Being a fan of the Stargate television shows, I was curious about Dark Matter, the new sci-fi series from producers Joseph Mallozzi and Paul Mullie, and I made sure to give the first episode a try.
This proved to be a wise decision.
Dark Matter opens with a group of six individuals awakening from cryogenic sleep aboard a badly damaged starship. They have no memory of who they are or how they got there, but they do retain skills that let them operate the ship. This causes the drama and friction one would expect, but they’re forced to work together as they soon find themselves under attack by a hostile security android, and then an enemy starship.
From there, the mission is to determine who they are and what has happened to them. Early indications have them as some sort of freedom fighters, and there are hints of some sort of Continuum-esque corporate dictatorship.
The crew’s amnesia makes for an interesting experiment in characterization as their identities must be established without any back story. It’s the ultimate example of show, don’t tell, and it works pretty well. After just an hour, I already have a pretty strong impression of the personalities of most of the characters and opinions of them all — I am reminded that the characters were always a strong suit of the Stargate shows.
Five is definitely my favourite right now by a significant margin, though I grant this is likely not entirely down to her character. I always did like girls with oddly coloured hair.
On the downside, a lot of the characters do seem fairly cliche just now, but perhaps they will evolve in time.
On the whole, Dark Matter’s pilot is surprisingly smart and engaging. It manages to provide a fast-paced and exciting experience without resorting to gratuitous sex and violence or forced drama as sci-fi pilots so often do.
And the twist at the end was great. Didn’t see that coming at all.
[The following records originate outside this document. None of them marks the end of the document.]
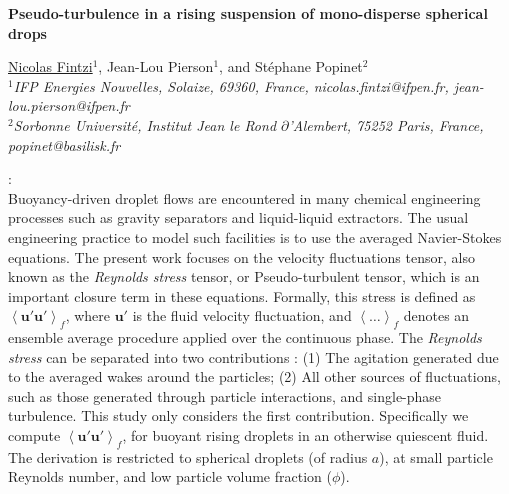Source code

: \documentclass[12pt,a4paper]{article}
\newcommand{\avg}[1]{\left<#1\right>}
\renewcommand{\avg}[1]{\left<#1\right>}
\begin{document}
\pagestyle{fancy}
\fancyhf{}

\lhead{\textcolor{mygray}{12th International Conference on Multiphase flow}}
\rhead{\textcolor{mygray}{ICMF 2025, Toulouse, France, May 12-16, 2025}}
\lfoot{}
\cfoot{}
\rfoot{}

\begin{center}
{\large {\bf Pseudo-turbulence in a rising suspension of mono-disperse spherical drops}}
\vspace{10pt}


\underline{Nicolas Fintzi}$^1$, Jean-Lou Pierson$^1$, and St\'ephane Popinet$^2$\\
{\it
$^1$IFP Energies Nouvelles, Solaize, 69360, France, nicolas.fintzi@ifpen.fr, jean-lou.pierson@ifpen.fr\\
$^2$Sorbonne Universit\'e, Institut Jean le Rond $\partial$'Alembert, 75252 Paris, France, popinet@basilisk.fr\\
}
\end{center}

\vspace{10pt}
:\\
Buoyancy-driven droplet flows are encountered in many chemical engineering processes such as gravity separators and liquid-liquid extractors. 
The usual engineering practice to model such facilities is to use the averaged Navier-Stokes equations. 
The present work focuses on the velocity fluctuations tensor, also known as the \textit{Reynolds stress} tensor, or Pseudo-turbulent tensor, which is an important closure term in these equations.
Formally, this stress is defined as $\avg{ \textbf{u}' \textbf{u}'}_f$, where $\textbf{u}'$ is the fluid velocity fluctuation, and $\avg{\ldots}_f$ denotes an ensemble average procedure applied over the continuous phase. 
The \textit{Reynolds stress} can be separated into two contributions : (1) The agitation generated due to the averaged wakes around the particles; (2) All other sources of fluctuations, such as those generated through particle interactions, and single-phase turbulence. %
This study only considers the first contribution. 
Specifically we compute $\avg{ \textbf{u}' \textbf{u}'}_f$, for buoyant rising droplets in an otherwise quiescent fluid. 
The derivation is restricted to spherical droplets (of radius $a$), at small particle Reynolds number, and low particle volume fraction ($\phi$). 
    \vspace{10pt}
\end{document}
One other note is that I find the cast’s eclectic pedigree somewhat interesting. Roger Cross (Six) I know from Continuum, and it’s nice to see him in a very different role. He’s actually pretty charismatic when he’s not playing a psycho. Good range.
Jodelle Ferland (Five) voiced the Little Sisters in BioShock 2, which is some serious nerd cred.
And holy crap, Melissa O’Neil (Two) has really grown up. I saw her name in the credits, and I still didn’t recognize her at all.
Yes, I used to watch Canadian Idol. Don’t judge me.
Overall rating: 7.7/10 Lacking most of the opening jitters most sci-fi shows suffer from, it’s a strong start.
I rather liked it myself. I also recognized 6 from Continuum, and my wife likes to watch “Good Witch” on Hallmark, so I recognized Three from there also. I didn’t see that twist coming either. Something I noticed though, was that 5 didn’t have a dossier, so that makes her even more of a mystery. So far, anyway.
Will they keep calling themselves by their numbers or will they start using the names in the files they finally managed to have “The Android” dig up, I wonder? IMDB shows them only with the numbers, so I’m wondering if one can take from that that they decide to use their amnesia as a fresh start and not continue on as the dossiers indicated they began. Of course if they do that, then this is just that Christina Applegate sitcom “Samantha Who? ” in space . . . .
Yes, Five’s a big question mark right now. Another reason I’m fascinated by her.
Wikipedia shows both names and numbers, so maybe they’ll switch to using their real names? Or a bit of both? I don’t know. For what it’s worth, Five’s name is listed as “Das” — no last name.
Lots of questions. And plenty of answers to come. And more questions. And twists and turns and surprises.
Wow, the producer himself. It’s an honour.
I look forward to the twists to come.